Using the records below, repeat exactly the lines from the one holding "### README.md" through the one holding "To update **log4daily-TUI**", both ends included, and no others.

[Stored data entries]
--- START ---

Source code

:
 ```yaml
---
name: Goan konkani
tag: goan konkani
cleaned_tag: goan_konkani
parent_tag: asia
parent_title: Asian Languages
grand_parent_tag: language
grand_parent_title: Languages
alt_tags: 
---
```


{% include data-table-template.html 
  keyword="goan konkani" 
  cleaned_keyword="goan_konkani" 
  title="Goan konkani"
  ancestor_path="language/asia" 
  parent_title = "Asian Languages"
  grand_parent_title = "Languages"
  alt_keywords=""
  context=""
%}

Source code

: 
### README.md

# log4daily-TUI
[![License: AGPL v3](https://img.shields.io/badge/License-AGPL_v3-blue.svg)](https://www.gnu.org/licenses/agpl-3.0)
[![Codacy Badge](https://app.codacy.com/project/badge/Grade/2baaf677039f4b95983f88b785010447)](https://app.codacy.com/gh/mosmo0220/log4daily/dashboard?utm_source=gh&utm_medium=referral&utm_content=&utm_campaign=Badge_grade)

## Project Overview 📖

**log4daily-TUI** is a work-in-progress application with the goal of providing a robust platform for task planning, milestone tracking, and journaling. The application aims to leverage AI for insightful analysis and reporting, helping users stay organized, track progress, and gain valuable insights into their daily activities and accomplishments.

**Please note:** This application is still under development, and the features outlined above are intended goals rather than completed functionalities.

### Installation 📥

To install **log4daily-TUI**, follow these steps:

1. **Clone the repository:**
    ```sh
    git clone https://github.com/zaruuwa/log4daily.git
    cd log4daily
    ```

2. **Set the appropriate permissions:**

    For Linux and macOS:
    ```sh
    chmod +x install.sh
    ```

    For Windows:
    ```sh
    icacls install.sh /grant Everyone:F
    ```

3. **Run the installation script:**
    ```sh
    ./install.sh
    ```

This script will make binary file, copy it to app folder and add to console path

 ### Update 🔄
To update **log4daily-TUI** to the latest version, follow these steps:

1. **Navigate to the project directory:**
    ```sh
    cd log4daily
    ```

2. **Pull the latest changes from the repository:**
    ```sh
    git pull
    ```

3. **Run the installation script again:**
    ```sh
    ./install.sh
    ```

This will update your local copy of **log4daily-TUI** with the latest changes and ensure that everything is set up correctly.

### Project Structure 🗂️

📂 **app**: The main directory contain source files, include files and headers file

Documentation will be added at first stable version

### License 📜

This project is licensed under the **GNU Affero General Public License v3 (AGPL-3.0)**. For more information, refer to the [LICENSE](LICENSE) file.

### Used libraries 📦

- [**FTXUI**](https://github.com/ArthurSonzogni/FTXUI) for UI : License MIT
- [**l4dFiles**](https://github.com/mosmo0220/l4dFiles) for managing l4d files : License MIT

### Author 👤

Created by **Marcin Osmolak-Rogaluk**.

--- END ---

• _Response to this exercise_
### README.md

# log4daily-TUI
[![License: AGPL v3](https://img.shields.io/badge/License-AGPL_v3-blue.svg)](https://www.gnu.org/licenses/agpl-3.0)
[![Codacy Badge](https://app.codacy.com/project/badge/Grade/2baaf677039f4b95983f88b785010447)](https://app.codacy.com/gh/mosmo0220/log4daily/dashboard?utm_source=gh&utm_medium=referral&utm_content=&utm_campaign=Badge_grade)

## Project Overview 📖

**log4daily-TUI** is a work-in-progress application with the goal of providing a robust platform for task planning, milestone tracking, and journaling. The application aims to leverage AI for insightful analysis and reporting, helping users stay organized, track progress, and gain valuable insights into their daily activities and accomplishments.

**Please note:** This application is still under development, and the features outlined above are intended goals rather than completed functionalities.

### Installation 📥

To install **log4daily-TUI**, follow these steps:

1. **Clone the repository:**
    ```sh
    git clone https://github.com/zaruuwa/log4daily.git
    cd log4daily
    ```

2. **Set the appropriate permissions:**

    For Linux and macOS:
    ```sh
    chmod +x install.sh
    ```

    For Windows:
    ```sh
    icacls install.sh /grant Everyone:F
    ```

3. **Run the installation script:**
    ```sh
    ./install.sh
    ```

This script will make binary file, copy it to app folder and add to console path

 ### Update 🔄
To update **log4daily-TUI** to the latest version, follow these steps:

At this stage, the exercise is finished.